Ofender e insultar no es sinónimo de discriminar. El texto por el cual llegó el caso a la Corte tenía la intención de insultar al dueño del periódico y a un periodista. De ninguna mañanera (no importa si les de cabeza la sentencia) se puede inferir que el insulto tenía la intención de menoscabar el goce de derechos o bien llamar a la violencia contra la población homosexual. Inclusive el periodista que se dijo afectado por las palabras maricón y puñal reclamó ante la justicia su derecho al honor (límite reconocido de acuerdo a los estándares internacionales de la libertad de expresión) y no un argumento basado en la discriminación por pertenecer a determinado grupo social. Pero la Corte literalmente vio elementos que el caso no contenía y terminó confundiendo el insulto con la discriminación contra la población homosexual.
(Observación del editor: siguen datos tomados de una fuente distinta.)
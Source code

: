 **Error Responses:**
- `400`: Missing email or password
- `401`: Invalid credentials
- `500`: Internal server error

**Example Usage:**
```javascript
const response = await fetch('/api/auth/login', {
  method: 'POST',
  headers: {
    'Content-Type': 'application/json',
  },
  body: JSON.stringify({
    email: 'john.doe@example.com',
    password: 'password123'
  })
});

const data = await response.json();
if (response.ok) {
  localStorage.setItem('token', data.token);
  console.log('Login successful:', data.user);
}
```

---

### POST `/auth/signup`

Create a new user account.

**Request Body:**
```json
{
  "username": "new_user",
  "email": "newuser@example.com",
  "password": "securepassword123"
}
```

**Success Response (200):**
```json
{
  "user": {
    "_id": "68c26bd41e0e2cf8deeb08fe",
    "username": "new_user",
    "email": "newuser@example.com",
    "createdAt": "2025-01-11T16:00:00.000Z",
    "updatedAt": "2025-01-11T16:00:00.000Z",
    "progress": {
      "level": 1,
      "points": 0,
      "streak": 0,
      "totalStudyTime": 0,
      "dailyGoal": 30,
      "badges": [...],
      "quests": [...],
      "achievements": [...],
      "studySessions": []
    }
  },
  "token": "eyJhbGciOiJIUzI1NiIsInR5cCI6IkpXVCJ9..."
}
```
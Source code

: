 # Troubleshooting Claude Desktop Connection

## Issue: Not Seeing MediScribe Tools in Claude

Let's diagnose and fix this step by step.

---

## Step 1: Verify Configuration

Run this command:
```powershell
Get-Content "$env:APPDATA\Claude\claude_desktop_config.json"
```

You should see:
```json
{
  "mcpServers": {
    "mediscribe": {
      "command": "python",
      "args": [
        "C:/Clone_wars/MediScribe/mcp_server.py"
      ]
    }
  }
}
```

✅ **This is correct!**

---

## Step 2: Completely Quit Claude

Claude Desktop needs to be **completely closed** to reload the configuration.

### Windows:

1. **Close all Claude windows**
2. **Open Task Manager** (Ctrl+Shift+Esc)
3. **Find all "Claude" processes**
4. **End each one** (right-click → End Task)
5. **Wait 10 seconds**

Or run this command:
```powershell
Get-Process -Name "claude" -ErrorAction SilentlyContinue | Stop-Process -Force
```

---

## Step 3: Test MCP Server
Una expresión puede ofender y estar dentro de los límites legales de la libertad de expresión. Inclusive esa expresión puede ser sumamente agraviante para una comunidad en específico y ser legalmente protegida. Nos guste o no. La creamos conveniente o no. La consideremos democrática o no.
La no discriminación es un derecho, no una sensación o sentimiento. Puedes sentirte discriminado y no estar siendo (legalmente) discriminado. La confusión es común, pero no por ello es aceptable. Hay expresiones que sí generan discriminación, por ejemplo: por puto no te doy trabajo, por lesbiana no te atiendo en el centro de salud.
Las palabras maricón y puñal, empleadas por un periodista contra otro periodista, no tenían la intención de generar violencia ni discriminación contra los gays. El insulto se dio en un contexto de simetría entre dos periodistas, y sus diferendos deberían haberse quedado en sus páginas (pobres de contenido, por cierto) y de cara a su audiencia. La vulgaridad y pobre léxico de los periodistas durante su intercambio de ninguna manera advierte incitación al odio o la violencia. Simplemente denota pésimo gusto.
Las ofensas o insultos basados en lamentables estereotipos pueden tener un efecto negativo en la sociedad. El papel del Estado debe ser el de buscar a través de todos los medios combatir la discriminación y el reforzamiento de estereotipos. Lo puede hacer a través de educación (sexual), derechos humanos, políticas públicas que alienten el debate e intercambio de ideas y opiniones, campañas públicas que demuestren dicho efecto negativo. Sin embargo, la Corte y el grupo de la bondad que apoyó dicha sentencia optaron por lo más dañino para una democracia que es el proscribir palabras del diccionario. Al final se prohibieron las palabras pero su uso sigue estando vigente.
En una sociedad democrática el ejercicio de ponderación entre derechos debe de ser continuo. Para ello, los tribunales tienen la función importante de nivelar el terreno entre expresiones y emisor de la expresión. Debe de garantizar el goce de todos los derechos de acuerdo a su interdependencia. Sin embargo, para una Corte, recurrir a la censura de palabras debería haber estado basado en el más alto umbral de protección y comprobado sin lugar a dudas el efecto negativo de la expresión. El análisis del contexto, intención y resultado que realizó el Ministro Zaldívar contraviene los estándares internacionales de protección a la libertad de expresión. La función de gendarme de las palabras que ofendan, lastimen o insulten que asumió la SCJN no es digna de la función democrática de un tribunal constitucional.
La función de reconocer que ciertas expresiones pueden generar odio, exclusión o violación de derechos humanos y violencia contra personas o colectivos debería ser el estándar de actuación del máximo tribunal. Todo lo que no entra en los evidentes límites legales se debe dejar para el debate público.